Under the nearly $3 billion contract, Elon Musk’s company would propel the mission using one of its new rocketships, known as the Starship, which is eventually intended to bring humans to Mars.
But Musk’s chief rival in the private spaceflight game has other ideas.
The two companies that lost out on the lunar lander contract — Dynetics Inc. and Jeff Bezos’ Blue Origin — appealed the decision to federal officials, arguing that their bids were not scored correctly and that NASA should have handed out multiple contracts for the effort.
After the Government Accountability Office rejected that overture, Blue Origin decided to take things further. Reuters reports that Blue Origin is suing the federal government in hopes of addressing what it says are “fundamental” flaws in the bidding process.
The company’s filing is under seal, but Blue Origin said it identified problems that must be addressed in order to preserve fairness, competition and “ensure a safe return to the moon for America."
NASA said it was reviewing the matter; its legal response is due in mid-October.
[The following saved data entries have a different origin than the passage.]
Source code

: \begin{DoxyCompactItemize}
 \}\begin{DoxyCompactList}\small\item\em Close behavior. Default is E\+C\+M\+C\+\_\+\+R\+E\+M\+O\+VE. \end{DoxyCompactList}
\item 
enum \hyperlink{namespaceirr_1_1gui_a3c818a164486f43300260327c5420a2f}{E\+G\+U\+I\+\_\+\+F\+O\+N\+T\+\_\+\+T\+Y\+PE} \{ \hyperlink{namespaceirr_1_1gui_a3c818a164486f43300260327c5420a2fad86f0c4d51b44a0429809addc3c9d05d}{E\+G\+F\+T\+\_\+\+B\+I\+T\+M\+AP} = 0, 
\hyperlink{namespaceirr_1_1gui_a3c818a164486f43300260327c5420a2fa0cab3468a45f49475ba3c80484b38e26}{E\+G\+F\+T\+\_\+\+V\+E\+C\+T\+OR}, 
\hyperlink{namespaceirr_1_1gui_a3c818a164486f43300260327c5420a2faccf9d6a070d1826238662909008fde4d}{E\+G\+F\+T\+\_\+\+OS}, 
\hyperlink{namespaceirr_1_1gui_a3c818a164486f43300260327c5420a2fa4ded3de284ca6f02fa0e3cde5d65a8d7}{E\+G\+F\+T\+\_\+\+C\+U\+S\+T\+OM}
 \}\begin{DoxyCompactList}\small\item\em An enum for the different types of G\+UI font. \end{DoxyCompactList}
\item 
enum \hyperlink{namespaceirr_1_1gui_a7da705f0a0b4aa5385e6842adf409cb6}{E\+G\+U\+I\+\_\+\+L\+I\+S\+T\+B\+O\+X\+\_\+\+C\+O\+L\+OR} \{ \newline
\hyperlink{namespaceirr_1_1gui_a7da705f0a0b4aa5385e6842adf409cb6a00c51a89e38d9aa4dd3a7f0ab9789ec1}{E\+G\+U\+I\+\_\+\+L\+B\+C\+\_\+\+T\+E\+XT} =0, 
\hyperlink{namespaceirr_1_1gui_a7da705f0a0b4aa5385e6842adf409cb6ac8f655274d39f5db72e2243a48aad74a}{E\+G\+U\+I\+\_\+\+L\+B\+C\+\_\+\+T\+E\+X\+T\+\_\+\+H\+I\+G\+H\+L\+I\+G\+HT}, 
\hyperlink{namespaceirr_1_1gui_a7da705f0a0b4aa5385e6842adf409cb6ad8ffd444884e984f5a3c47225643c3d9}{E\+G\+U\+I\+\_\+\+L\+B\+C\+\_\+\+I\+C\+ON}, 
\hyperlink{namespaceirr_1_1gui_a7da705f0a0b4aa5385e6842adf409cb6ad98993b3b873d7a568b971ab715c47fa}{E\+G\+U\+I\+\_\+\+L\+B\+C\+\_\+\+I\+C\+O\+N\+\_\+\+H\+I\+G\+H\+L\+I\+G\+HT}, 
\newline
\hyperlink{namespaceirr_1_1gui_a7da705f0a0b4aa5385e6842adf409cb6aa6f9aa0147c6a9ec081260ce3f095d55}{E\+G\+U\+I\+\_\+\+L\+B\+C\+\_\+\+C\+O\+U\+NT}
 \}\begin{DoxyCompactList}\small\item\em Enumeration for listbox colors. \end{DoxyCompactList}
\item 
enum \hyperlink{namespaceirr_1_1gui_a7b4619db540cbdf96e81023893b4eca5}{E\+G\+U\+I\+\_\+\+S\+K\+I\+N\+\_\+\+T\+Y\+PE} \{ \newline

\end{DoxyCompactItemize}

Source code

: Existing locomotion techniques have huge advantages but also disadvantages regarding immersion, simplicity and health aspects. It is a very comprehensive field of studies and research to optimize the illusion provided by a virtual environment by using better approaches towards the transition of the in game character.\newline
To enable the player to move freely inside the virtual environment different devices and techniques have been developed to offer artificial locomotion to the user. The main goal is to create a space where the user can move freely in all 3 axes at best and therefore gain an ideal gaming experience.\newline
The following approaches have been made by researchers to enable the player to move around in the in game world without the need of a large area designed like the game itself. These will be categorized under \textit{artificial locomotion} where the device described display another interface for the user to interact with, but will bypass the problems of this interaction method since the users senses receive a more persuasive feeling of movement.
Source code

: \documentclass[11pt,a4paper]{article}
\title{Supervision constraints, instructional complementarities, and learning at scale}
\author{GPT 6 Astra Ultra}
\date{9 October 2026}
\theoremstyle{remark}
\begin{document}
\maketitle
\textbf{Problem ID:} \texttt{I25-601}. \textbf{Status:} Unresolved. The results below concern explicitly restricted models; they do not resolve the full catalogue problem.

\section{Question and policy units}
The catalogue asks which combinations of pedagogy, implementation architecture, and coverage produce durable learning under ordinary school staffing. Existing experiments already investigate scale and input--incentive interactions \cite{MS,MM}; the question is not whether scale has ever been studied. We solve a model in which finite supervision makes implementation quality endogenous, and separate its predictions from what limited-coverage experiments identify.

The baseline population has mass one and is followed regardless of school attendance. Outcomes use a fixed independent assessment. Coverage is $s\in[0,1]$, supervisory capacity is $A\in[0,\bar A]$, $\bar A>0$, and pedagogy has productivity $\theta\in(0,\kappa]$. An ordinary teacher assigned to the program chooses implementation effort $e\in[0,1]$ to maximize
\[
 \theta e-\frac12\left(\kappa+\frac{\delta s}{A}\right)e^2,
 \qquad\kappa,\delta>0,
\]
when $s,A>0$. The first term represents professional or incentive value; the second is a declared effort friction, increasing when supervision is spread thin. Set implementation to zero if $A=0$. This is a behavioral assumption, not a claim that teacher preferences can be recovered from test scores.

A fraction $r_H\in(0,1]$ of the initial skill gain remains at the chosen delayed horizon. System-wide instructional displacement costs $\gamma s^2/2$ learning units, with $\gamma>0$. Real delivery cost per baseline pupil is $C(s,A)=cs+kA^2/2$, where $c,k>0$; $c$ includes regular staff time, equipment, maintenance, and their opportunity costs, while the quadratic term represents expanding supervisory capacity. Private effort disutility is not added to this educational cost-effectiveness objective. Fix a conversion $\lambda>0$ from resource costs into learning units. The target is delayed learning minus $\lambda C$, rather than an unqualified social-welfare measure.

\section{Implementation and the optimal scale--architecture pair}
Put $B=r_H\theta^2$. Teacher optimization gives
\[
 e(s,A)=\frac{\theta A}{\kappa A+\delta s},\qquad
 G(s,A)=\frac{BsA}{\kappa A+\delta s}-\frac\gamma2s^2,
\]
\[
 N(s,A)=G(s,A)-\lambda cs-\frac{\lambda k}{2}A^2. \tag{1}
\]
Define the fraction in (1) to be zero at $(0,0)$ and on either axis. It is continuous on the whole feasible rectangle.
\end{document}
The GAO, in its ruling, said NASA was within its rights to award just a single contract, and that SpaceX had the highest rating at a significantly lower price — though Blue Origin contends the company was unfairly allowed to revise its pricing. Bezos had also offered to personally offset $2 billion of NASA funding.
The contract decision, meanwhile, has already generated fallout for Blue Origin. Business Insider reports that a top engineer on its lander program has departed the company to work for SpaceX.